Le 27 août prochain, un citoyen français devra se présenter devant le tribunal correctionnel du Havre pour avoir établi une « fausse attestation » d’hébergement, en faveur d’une personne étrangère gravement malade et soignée au Havre. Sans cette attestation exigée par la préfecture, elle n’aurait pu déposer de demande de titre de séjour. « Ce militant associatif a donc agi, évidemment sans contrepartie, dans un souci d’humanité, par solidarité et par nécessité afin de venir en aide à une personne en détresse », notent les sections locales du Syndicat de la magistrature, du Syndicat des avocats de France, et de la Ligue des droits de l’Homme (LDH). Les trois organisations dénoncent une « criminalisation de l’entraide » et rappellent que « le législateur a clairement aboli le délit de solidarité le 31 décembre 2012 ».

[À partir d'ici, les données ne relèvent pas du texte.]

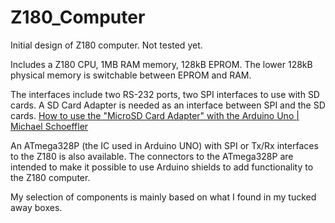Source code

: # Z180_Computer
Initial design of Z180 computer. Not tested yet.

Includes a Z180 CPU, 1MB RAM memory, 128kB EPROM. The lower 128kB physical memory
is switchable between EPROM and RAM.

The interfaces include two RS-232 ports, two SPI interfaces to use with SD cards.
A SD Card Adapter is needed as an interface between SPI and the SD cards.
[How to use the &quot;MicroSD Card Adapter&quot; with the Arduino Uno | Michael Schoeffler](https://mschoeffler.com/2017/02/22/how-to-use-the-microsd-card-adapter-with-the-arduino-uno/)

An ATmega328P (the IC used in Arduino UNO) with SPI or Tx/Rx interfaces to the Z180 is also available.
The connectors to the ATmega328P are intended to make it possible to use Arduino shields to add
functionality to the Z180 computer.

My selection of components is mainly based on what I found in my tucked away boxes.
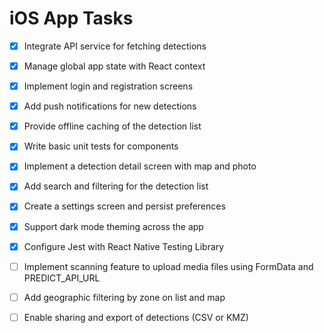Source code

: # iOS App Tasks

- [x] Integrate API service for fetching detections
- [x] Manage global app state with React context
- [x] Implement login and registration screens
- [x] Add push notifications for new detections
- [x] Provide offline caching of the detection list
- [x] Write basic unit tests for components
- [x] Implement a detection detail screen with map and photo
- [x] Add search and filtering for the detection list
- [x] Create a settings screen and persist preferences
- [x] Support dark mode theming across the app
- [x] Configure Jest with React Native Testing Library

- [ ] Implement scanning feature to upload media files using FormData and PREDICT_API_URL
- [ ] Add geographic filtering by zone on list and map
- [ ] Enable sharing and export of detections (CSV or KMZ)
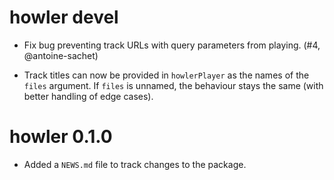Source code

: # howler devel

* Fix bug preventing track URLs with query parameters from playing. (#4, @antoine-sachet)

* Track titles can now be provided in `howlerPlayer` as the names of the `files` argument.
  If `files` is unnamed, the behaviour stays the same (with better handling of edge cases).

# howler 0.1.0

* Added a `NEWS.md` file to track changes to the package.
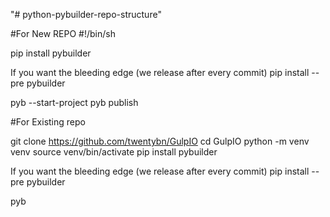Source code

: "# python-pybuilder-repo-structure" 

#For New REPO
  #!/bin/sh

  pip install pybuilder

  If you want the bleeding edge
  (we release after every commit)
  pip install --pre pybuilder

  pyb --start-project
  pyb publish
  
  
  #For Existing repo
  
  git clone https://github.com/twentybn/GulpIO
  cd GulpIO
  python -m venv venv
  source venv/bin/activate
  pip install pybuilder

  If you want the bleeding edge
  (we release after every commit)
  pip install --pre pybuilder

  pyb


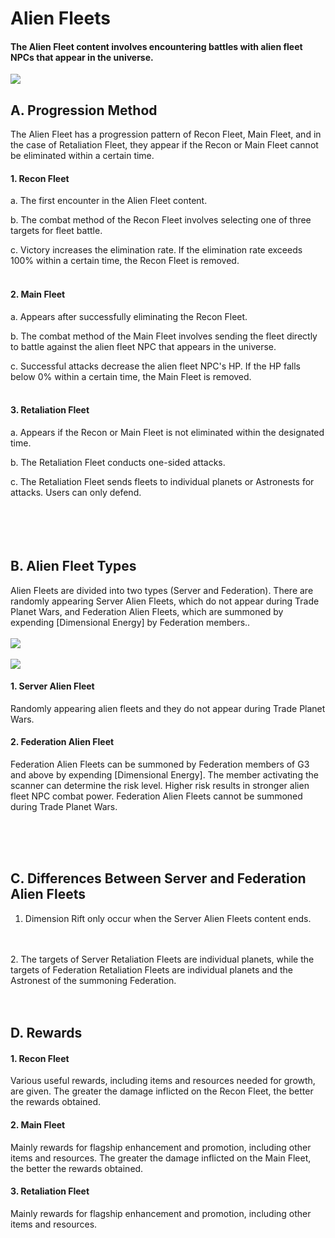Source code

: # Alien Fleets

#### The Alien Fleet content involves encountering battles with alien fleet NPCs that appear in the universe.

![](https://astrokings.s3.ap-northeast-2.amazonaws.com/html/img/help/502hunt_flow.jpg)

## A. Progression Method

The Alien Fleet has a progression pattern of Recon Fleet, Main Fleet, and in the case of Retaliation Fleet, they appear if the Recon or Main Fleet cannot be eliminated within a certain time.

#### 1. Recon Fleet

a. The first encounter in the Alien Fleet content.

b. The combat method of the Recon Fleet involves selecting one of three targets for fleet battle.

c. Victory increases the elimination rate. If the elimination rate exceeds 100% within a certain time, the Recon Fleet is removed.
<br>
<br>
#### 2. Main Fleet

a. Appears after successfully eliminating the Recon Fleet.

b. The combat method of the Main Fleet involves sending the fleet directly to battle against the alien fleet NPC that appears in the universe.

c. Successful attacks decrease the alien fleet NPC's HP. If the HP falls below 0% within a certain time, the Main Fleet is removed.
<br>
<br>
#### 3. Retaliation Fleet 

a. Appears if the Recon or Main Fleet is not eliminated within the designated time.

b. The Retaliation Fleet conducts one-sided attacks.

c. The Retaliation Fleet sends fleets to individual planets or Astronests for attacks. Users can only defend.
<br>
<br>
<br>
<br>
<br>
## B. Alien Fleet Types

Alien Fleets are divided into two types (Server and Federation).
There are randomly appearing Server Alien Fleets, which do not appear during Trade Planet Wars, and Federation Alien Fleets, which are summoned by expending [Dimensional Energy] by Federation members..
<br>
<br>
![](https://astrokings.s3.ap-northeast-2.amazonaws.com/html/img/help/502hunt_event.jpg)
<br>
<br>
![](https://astrokings.s3.ap-northeast-2.amazonaws.com/html/img/help/502hunt_scanner.jpg)
<br>
#### 1. Server Alien Fleet
Randomly appearing alien fleets and they do not appear during Trade Planet Wars.
#### 2. Federation Alien Fleet
Federation Alien Fleets can be summoned by Federation members of G3 and above by expending [Dimensional Energy]. The member activating the scanner can determine the risk level. Higher risk results in stronger alien fleet NPC combat power. Federation Alien Fleets cannot be summoned during Trade Planet Wars.

<br>
<br>
<br>

## C. Differences Between Server and Federation Alien Fleets
1. Dimension Rift only occur when the Server Alien Fleets content ends.
<br>
<br>
2. The targets of Server Retaliation Fleets are individual planets, while the targets of Federation Retaliation Fleets are individual planets and the Astronest of the summoning Federation.

<br>
<br>
<br>

## D. Rewards
#### 1. Recon Fleet
Various useful rewards, including items and resources needed for growth, are given. The greater the damage inflicted on the Recon Fleet, the better the rewards obtained.

#### 2. Main Fleet
Mainly rewards for flagship enhancement and promotion, including other items and resources. The greater the damage inflicted on the Main Fleet, the better the rewards obtained.

#### 3. Retaliation Fleet
Mainly rewards for flagship enhancement and promotion, including other items and resources.

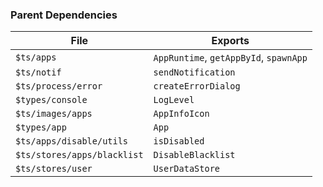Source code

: ### Parent Dependencies

| File | Exports |
| ---- | ------- |
| `$ts/apps` | `AppRuntime`, `getAppById`, `spawnApp` |
| `$ts/notif` | `sendNotification` |
| `$ts/process/error` | `createErrorDialog` |
| `$types/console` | `LogLevel` |
| `$ts/images/apps` | `AppInfoIcon` |
| `$types/app` | `App` |
| `$ts/apps/disable/utils` | `isDisabled` |
| `$ts/stores/apps/blacklist` | `DisableBlacklist` |
| `$ts/stores/user` | `UserDataStore` |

L’expression « délit de solidarité », lancée par ses opposants, fait référence à l’article L. 622-1 du code de l’entrée et du séjour des étrangers et du droit d’asile. Puni de cinq ans d’emprisonnement et d’une amende de 30 000 euros, ce délit permet de poursuivre « toute personne qui aura, par aide directe ou indirecte, facilité ou tenté de faciliter l’entrée, la circulation ou le séjour irrégulier d’un étranger en France ». En vigueur depuis 1945, l’article a beaucoup fait parler de lui après l’élection de Nicolas Sarkozy en 2007. Il a été utilisé par des policiers et des magistrats pour intimider les bénévoles venant en aide aux sans-papiers. La suppression de ce « délit de solidarité », vigoureusement dénoncé par le secteur associatif, faisait partie des promesses socialistes. Le 31 décembre 2012, une loi a modifié le délit d’aide au séjour irrégulier pour en exclure les actions humanitaires et désintéressées. De façon à pouvoir poursuivre les passeurs, mais pas les bénévoles et citoyens agissant par simple solidarité. La convocation du Havre semble revenir sur cette abrogation.

En réaction à cette convocation, des militants de la LDH envisagent d’envoyer une lettre ouverte au procureur du Havre, dans laquelle ils se déclareraient tous « coupables » d’avoir réalisé de telles attestations d’hébergement pour des personnes en situation irrégulière.